How would you like to accurately project your cash flow for next month? How would you like to accurately project your cash flow for the entire next year?

If, as an agency owner, you have experienced cash shortages that required you to “go to the bank” to make payroll or pay your trust account, you understand the BOGEYMAN status that cash flow has become for many small business owners.

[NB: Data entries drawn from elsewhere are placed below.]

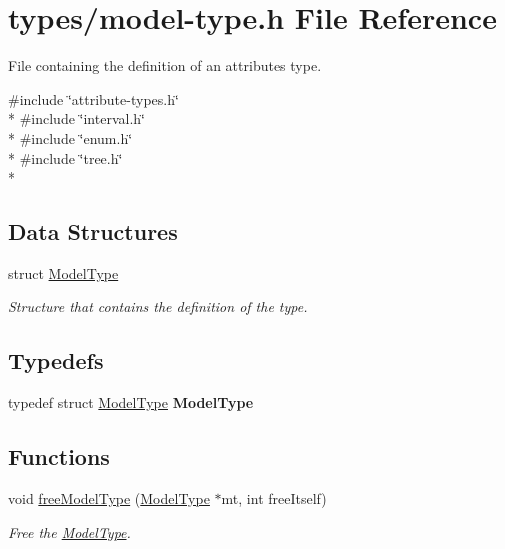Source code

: \hypertarget{model-type_8h}{}\section{types/model-\/type.h File Reference}
\label{model-type_8h}


File containing the definition of an attribute\textquotesingle{}s type.  


{\ttfamily \#include \char`\"{}attribute-\/types.\+h\char`\"{}}\\*
{\ttfamily \#include \char`\"{}interval.\+h\char`\"{}}\\*
{\ttfamily \#include \char`\"{}enum.\+h\char`\"{}}\\*
{\ttfamily \#include \char`\"{}tree.\+h\char`\"{}}\\*
\subsection*{Data Structures}
\begin{DoxyCompactItemize}
\item 
struct \hyperlink{struct_model_type}{Model\+Type}
\begin{DoxyCompactList}\small\item\em Structure that contains the definition of the type. \end{DoxyCompactList}\end{DoxyCompactItemize}
\subsection*{Typedefs}
\begin{DoxyCompactItemize}
\item 
typedef struct \hyperlink{struct_model_type}{Model\+Type} {\bfseries Model\+Type}\hypertarget{model-type_8h_a461663496a22a2e5708b7cbd2cf2e643}{}\label{model-type_8h_a461663496a22a2e5708b7cbd2cf2e643}

\end{DoxyCompactItemize}
\subsection*{Functions}
\begin{DoxyCompactItemize}
\item 
void \hyperlink{model-type_8h_ad4abcd53e26c93d68af7c0944d506fb9}{free\+Model\+Type} (\hyperlink{struct_model_type}{Model\+Type} $\ast$mt, int free\+Itself)
\begin{DoxyCompactList}\small\item\em Free the \hyperlink{struct_model_type}{Model\+Type}. \end{DoxyCompactList}\end{DoxyCompactItemize}


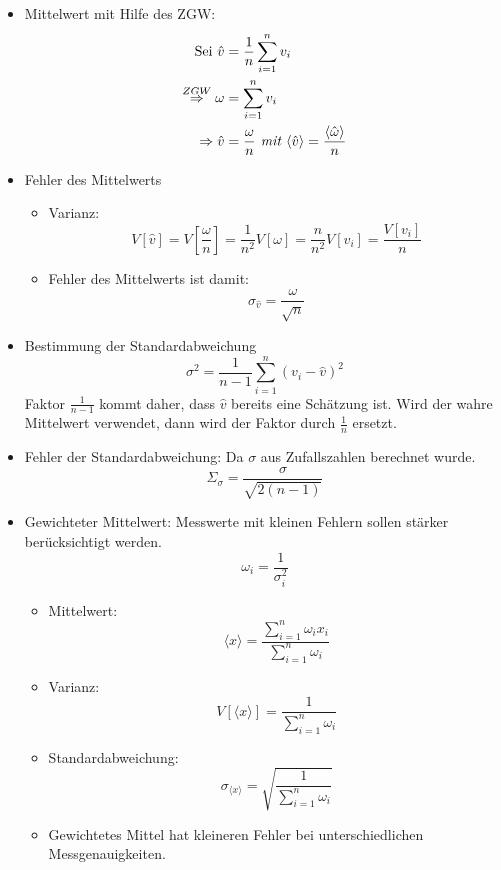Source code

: \documentclass[10pt,a4paper]{article}
\begin{document}
\begin{itemize}
\item Mittelwert mit Hilfe des ZGW: 
\begin{align}
\text{Sei } \hat{v}&=\frac{1}{n} \sum^{n}_{i=1}{v_i} \notag \\
\stackrel{ZGW}{\Rightarrow} \omega&=\sum^{n}_{i=1}{v_i} \notag \\
\Rightarrow \hat{v}&=\frac{\omega}{n} \textit{ mit } \langle \hat{v} \rangle = \frac{\langle \hat{\omega} \rangle}{n}
\end{align} 
\item Fehler des Mittelwerts
\begin{itemize}
\item Varianz:
\begin{equation}
V[\hat{v}]=V[\frac{\omega}{n}]=\frac{1}{n^2}V[\omega]=\frac{n}{n^2}V[v_i]=\frac{V[v_i]}{n}
\end{equation}
\item Fehler des Mittelwerts ist damit:
\begin{equation}
\sigma_{\hat{v}}=\frac{\omega}{\sqrt{n}}
\end{equation}
\end{itemize}
\item Bestimmung der Standardabweichung
\begin{equation}
\sigma^2=\frac{1}{n-1}\sum^{n}_{i=1}{(v_i-\hat{v})^2}
\end{equation}
Faktor $\frac{1}{n-1}$ kommt daher, dass $\hat{v}$ bereits eine Schätzung ist. Wird der wahre Mittelwert verwendet, dann wird der Faktor durch $\frac{1}{n}$ ersetzt.
\item Fehler der Standardabweichung: Da $\sigma$ aus Zufallszahlen berechnet wurde.
\begin{equation}
\Sigma_{\sigma}=\frac{\sigma}{\sqrt{2(n-1)}}
\end{equation}
\item Gewichteter Mittelwert: \newline
Messwerte mit kleinen Fehlern sollen stärker berücksichtigt werden.
\begin{equation}
\omega_i=\frac{1}{\sigma^2_i}
\end{equation}
\begin{itemize}
\item Mittelwert:
	\begin{equation}
		\langle x \rangle = \frac{\sum^{n}_{i=1}{\omega_i x_i}}{\sum^{n}_{i=1}\omega_i}
	\end{equation} 
\item Varianz:
	\begin{equation}
		V[\langle x \rangle]=\frac{1}{\sum^{n}_{i=1}\omega_i}
	\end{equation}
\item Standardabweichung:
	\begin{equation}
		\sigma_{\langle x \rangle} = \sqrt{\frac{1}{\sum^{n}_{i=1}\omega_i}}
	\end{equation}
\item Gewichtetes Mittel hat kleineren Fehler bei unterschiedlichen Messgenauigkeiten.
\end{itemize}
\end{itemize}
\end{document}
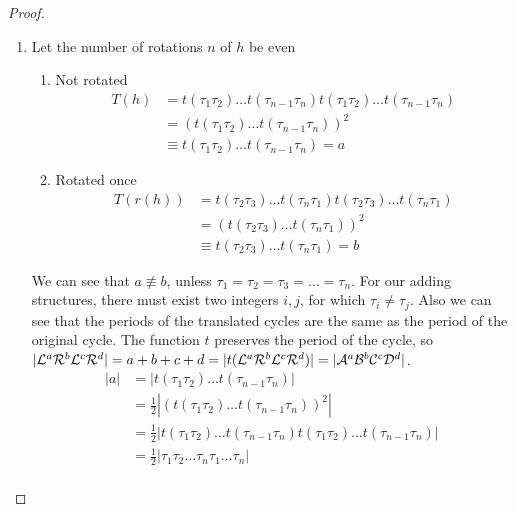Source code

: \begin{proof}
	\begin{enumerate}
		\item Let the number of rotations $n$ of $h$ be even
		      \begin{enumerate}[label=\alph*)]
			      \item Not rotated
			            \begin{align*}
				            T(h) & = t(\tau_1\tau_2) \dots t(\tau_{n-1}\tau_n) t(\tau_1\tau_2) \dots t(\tau_{n-1}\tau_n) \\
				                 & = (t(\tau_1\tau_2) \dots t(\tau_{n-1}\tau_n))^2                                       \\
				                 & \equiv t(\tau_1\tau_2) \dots t(\tau_{n-1}\tau_n) = a
			            \end{align*}
			      \item Rotated once
			            \begin{align*}
				            T(r(h)) & = t(\tau_2\tau_3) \dots t(\tau_{n}\tau_1) t(\tau_2\tau_3) \dots t(\tau_{n}\tau_1) \\
				                    & = (t(\tau_2\tau_3) \dots t(\tau_{n}\tau_1))^2                                     \\
				                    & \equiv t(\tau_2\tau_3) \dots t(\tau_{n}\tau_1) = b
			            \end{align*}
		      \end{enumerate}
		      We can see that $a \nequiv b$, unless $\tau_1 = \tau_2 = \tau_3 = \dots = \tau_n$.
		      For our adding structures, there must exist two integers $i, j$, for which $\tau_i \neq \tau_j$.
		      Also we can see that the periods of the translated cycles are the same as the period of the original cycle.
		      The function $t$ preserves the period of the cycle, so $|\mathcal{L}^a\mathcal{R}^b\mathcal{L}^c\mathcal{R}^d| = a + b + c + d = |t(\mathcal{L}^a\mathcal{R}^b\mathcal{L}^c\mathcal{R}^d)| = |\mathcal{A}^a\mathcal{B}^b\mathcal{C}^c\mathcal{D}^d|$.
		      \begin{align*}
			      |a| & = |t(\tau_1\tau_2) \dots t(\tau_{n-1}\tau_n)|                                                       \\
			          & = \frac{1}{2} |(t(\tau_1\tau_2) \dots t(\tau_{n-1}\tau_n))^2|                                       \\
			          & = \frac{1}{2} |t(\tau_1\tau_2) \dots t(\tau_{n-1}\tau_n) t(\tau_1\tau_2) \dots t(\tau_{n-1}\tau_n)| \\
			          & = \frac{1}{2} |\tau_1\tau_2 \dots \tau_n\tau_1 \dots \tau_n|                                        \\

\end{align*}
\end{enumerate}
\end{proof}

Agency Consulting Group, Inc. has evolved the methodology, worksheets and programs to identify an agency’s cash flow projections for the entire year and for each month. Once created, changing the projections to actual results each month will correct any assumptions that are changed as the year proceeds. Each agency’s situation is different, so the program is tailored to the specific agency, but many of the components of Cash Flow Projections are similar and can be defined for use generically by agents everywhere. If you would like Agency Consulting Group, Inc. to create your own Cash Flow Analysis and Projections, please call us (800-779-2430).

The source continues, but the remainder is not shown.